Selected and annotated by Malcolm MacDonald

The ‘suggestion for a Lamond jubilee’ mentioned below was presumably in anticipation of the great Scottish pianist’s 70th birthday: in any case it gave Brian an excuse for the following tribute:


I hope the suggestion for a Lamond jubilee will find a ready response. I have a sentimental regard for the man and his fifty years of artistic activity, for in my youth I managed to hear him at the old St James’s Hall. Perhaps at that age I thought that all were giants: but none whom I have since heard have shown Lamond’s enormous power in the playing of Beethoven. The power he has is needed in the sonatas, and to them both Lamond and his master Liszt remained unswervingly loyal.

I suppose Lamond has during his long years of an artist’s life lost count of the number of times he has played the thirty two sonatas in public: only on one of the many occasions on which I have heard him did be stray from the Beethoven sonatas or concertos, and then he played Liszt’s concerto in E flat. Once at Bechstein’s I saw Lamond come in and as silently disappear: and they told me that he had gone to a private room to practise, a habit he had when in London, and that on Sunday mornings he would do the same. Some regard Lamond as best in Liszt, others in Chopin, but for me it is always Beethoven.
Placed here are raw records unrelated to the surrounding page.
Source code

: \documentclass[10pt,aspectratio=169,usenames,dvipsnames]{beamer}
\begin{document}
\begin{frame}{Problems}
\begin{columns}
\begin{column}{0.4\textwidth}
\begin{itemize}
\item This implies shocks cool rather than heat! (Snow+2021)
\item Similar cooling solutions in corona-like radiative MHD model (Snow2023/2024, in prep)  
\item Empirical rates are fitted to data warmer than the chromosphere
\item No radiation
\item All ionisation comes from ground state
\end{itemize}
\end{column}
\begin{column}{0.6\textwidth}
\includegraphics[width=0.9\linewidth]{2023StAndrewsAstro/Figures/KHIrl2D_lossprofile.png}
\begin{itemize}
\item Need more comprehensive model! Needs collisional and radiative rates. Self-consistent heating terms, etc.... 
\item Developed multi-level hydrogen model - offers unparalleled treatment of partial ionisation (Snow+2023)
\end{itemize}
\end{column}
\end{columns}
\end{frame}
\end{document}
Lamond is to me a link between the music of Victorian days and our own: he was a pupil first of von Bülow, and then of Liszt. When Liszt was to London in 1836 — the guest of Henry Littleton at Sydenham — he set the stamp of his approval on Lamond’s playing by attending the final concert of a series given by his pupil in St James’s Hall. Liszt was then seventy five: and I am convinced that then and always he had a great heart, and at cost to himself was pleased to help others.

Since those days Lamond has lived much abroad, though, his visits to London have been frequent. We have known him as a concerto player at the concerts of the Royal Philharmonic Society, the Crystal Palace Concerts, and more recently at the Queen’s Hall Orchestra and Promenade Concerts. He has, in years gone by, essayed the tasks of conductor and composer. His Symphony in A was produced in his native Scotland in 1889 by the Glasgow Choral Union and in the year following by Manns at the Crystal Palace. The Philharmonic Society produced an Overture of his in 1893; he has also written chamber music and pieces for the piano, though of these I know nothing. It is likely he nay have written other works which await performance.

Lamond is a true Scot, carrying the love of his native land with him, not to the Colonies but to the Continent, where in general they do not express that love too ardently. As a recitalist he is well known in most European countries. His short history is that he was born at Glasgow, was first taught music by his brother David, and at the age of twelve played the organ at Laurieston Parish Church, and then in due season (1904) married Irene Triesch, an actress. Prosit! Prosit! And now his fellow countrymen, brother artists, and music lovers all seek to do him honour.